In 2009 I posted on some predictions of the spread of the H1N1 virus which turned out to be off by two orders of magnitude. I wrote "I always worry that bad predictions from scientists make it harder to have the public trust us when we really need them to." Now we need them to.
We find ourselves bombarded with predictions from a variety of experts and even larger variety of mathematicians, computer scientists, physicists, engineers, economists and others who try to make their own predictions with no earlier experience in epidemiology. Many of these models give different predictions and even the best have proven significantly different than reality. We keep coming back to the George Box quote "All models are wrong, but some are useful."
So why do these models have so much trouble? The standard complaint of inaccurate and inconsistently collected data certainly holds. And if a prediction changes our behavior, we cannot fault the predictor for not continuing to be accurate.

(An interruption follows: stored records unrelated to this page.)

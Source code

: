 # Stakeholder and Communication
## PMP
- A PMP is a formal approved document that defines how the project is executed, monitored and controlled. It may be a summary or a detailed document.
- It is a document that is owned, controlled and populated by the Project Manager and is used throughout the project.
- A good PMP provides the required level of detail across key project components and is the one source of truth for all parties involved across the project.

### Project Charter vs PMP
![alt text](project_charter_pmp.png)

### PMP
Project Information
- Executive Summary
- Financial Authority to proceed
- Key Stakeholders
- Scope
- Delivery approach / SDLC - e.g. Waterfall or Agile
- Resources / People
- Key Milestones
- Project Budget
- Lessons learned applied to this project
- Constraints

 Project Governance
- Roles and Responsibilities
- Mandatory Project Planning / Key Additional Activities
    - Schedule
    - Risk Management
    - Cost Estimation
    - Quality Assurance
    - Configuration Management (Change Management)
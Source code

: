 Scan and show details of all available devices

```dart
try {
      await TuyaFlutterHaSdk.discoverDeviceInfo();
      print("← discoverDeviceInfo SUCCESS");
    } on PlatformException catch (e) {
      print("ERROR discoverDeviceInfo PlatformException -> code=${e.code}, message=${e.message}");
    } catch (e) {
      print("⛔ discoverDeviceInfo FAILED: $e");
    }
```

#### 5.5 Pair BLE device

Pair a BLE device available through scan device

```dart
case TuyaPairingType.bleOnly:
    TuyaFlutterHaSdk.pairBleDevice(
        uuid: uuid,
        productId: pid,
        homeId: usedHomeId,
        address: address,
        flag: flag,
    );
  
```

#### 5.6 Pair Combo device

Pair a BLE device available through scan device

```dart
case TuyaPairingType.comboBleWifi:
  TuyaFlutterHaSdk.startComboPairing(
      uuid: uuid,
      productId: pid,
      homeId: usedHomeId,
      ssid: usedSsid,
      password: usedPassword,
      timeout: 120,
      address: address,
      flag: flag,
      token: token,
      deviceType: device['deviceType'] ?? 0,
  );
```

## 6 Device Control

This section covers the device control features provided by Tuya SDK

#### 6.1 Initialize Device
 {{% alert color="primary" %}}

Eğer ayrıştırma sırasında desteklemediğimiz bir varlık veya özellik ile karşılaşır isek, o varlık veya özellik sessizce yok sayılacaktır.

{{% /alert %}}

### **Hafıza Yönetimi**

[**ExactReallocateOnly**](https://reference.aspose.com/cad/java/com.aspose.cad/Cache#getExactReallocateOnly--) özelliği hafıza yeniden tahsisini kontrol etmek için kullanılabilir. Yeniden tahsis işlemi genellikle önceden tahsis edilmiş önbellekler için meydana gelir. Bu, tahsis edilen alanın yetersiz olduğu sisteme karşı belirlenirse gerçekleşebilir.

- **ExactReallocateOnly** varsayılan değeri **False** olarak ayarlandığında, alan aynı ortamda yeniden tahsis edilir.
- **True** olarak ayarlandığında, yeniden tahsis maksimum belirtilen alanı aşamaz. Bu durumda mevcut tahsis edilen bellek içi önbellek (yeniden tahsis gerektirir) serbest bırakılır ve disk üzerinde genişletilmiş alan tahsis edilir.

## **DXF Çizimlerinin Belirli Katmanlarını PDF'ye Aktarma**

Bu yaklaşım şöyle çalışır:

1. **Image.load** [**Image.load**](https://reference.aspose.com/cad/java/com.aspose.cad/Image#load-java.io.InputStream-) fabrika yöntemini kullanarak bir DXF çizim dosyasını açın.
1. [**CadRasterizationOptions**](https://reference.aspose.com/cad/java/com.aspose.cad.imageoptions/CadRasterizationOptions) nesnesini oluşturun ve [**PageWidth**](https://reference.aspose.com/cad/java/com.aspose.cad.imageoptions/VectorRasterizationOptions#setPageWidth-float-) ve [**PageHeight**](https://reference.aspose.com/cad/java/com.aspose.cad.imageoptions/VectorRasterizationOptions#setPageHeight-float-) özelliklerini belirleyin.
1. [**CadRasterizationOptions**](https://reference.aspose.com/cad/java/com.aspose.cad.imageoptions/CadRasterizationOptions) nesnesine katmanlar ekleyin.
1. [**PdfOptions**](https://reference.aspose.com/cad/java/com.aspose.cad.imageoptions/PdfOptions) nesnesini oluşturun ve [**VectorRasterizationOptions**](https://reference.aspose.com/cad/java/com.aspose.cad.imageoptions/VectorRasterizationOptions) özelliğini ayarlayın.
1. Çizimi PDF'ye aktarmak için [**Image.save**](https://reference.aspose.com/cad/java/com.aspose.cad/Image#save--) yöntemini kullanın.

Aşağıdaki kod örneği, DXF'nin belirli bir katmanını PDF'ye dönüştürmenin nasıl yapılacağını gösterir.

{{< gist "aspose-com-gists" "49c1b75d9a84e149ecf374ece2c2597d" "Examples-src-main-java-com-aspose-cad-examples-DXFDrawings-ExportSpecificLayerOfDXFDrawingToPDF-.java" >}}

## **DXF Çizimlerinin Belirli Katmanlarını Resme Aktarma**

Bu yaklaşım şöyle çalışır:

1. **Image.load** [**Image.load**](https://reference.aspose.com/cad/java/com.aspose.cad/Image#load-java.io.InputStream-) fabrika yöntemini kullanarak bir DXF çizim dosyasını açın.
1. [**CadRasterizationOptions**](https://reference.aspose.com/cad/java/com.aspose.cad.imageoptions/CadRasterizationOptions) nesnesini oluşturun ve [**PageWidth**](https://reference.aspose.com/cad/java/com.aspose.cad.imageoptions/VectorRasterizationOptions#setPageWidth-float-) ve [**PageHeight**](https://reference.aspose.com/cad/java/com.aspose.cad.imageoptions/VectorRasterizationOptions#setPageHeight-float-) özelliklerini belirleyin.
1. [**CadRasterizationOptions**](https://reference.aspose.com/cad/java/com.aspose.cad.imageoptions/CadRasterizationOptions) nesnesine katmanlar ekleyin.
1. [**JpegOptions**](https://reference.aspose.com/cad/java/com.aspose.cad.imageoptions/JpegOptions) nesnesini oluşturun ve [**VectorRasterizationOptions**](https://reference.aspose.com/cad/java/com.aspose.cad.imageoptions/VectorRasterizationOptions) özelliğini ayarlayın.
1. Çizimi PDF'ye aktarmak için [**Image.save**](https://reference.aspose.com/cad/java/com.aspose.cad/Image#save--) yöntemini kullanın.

There's another issue. You often here of a single event having a dramatic effect in a region--a soccer game in Italy, a funeral in Georgia, a Bar Mitzvah in New York. These events ricocheted, people infected attended other events that infected others. This becomes a complex process that simple network models can never get right. Plenty of soccer games, funerals and Bar Mitzvahs didn't spread the virus. If a region has hadn't a large number of cases and deaths is it because they did the right thing or just got lucky. Probably something in between but that makes it hard to generalize and learn from experience. We do know that less events means less infection but beyond that is less clear.
As countries and states decide how to open up and universities decide how to handle the fall semester, we need to rely on some sort of predictive models and the public's trust in them to move forward. We can't count on the accuracy of any model but which models are useful? We don't have much time to figure it out.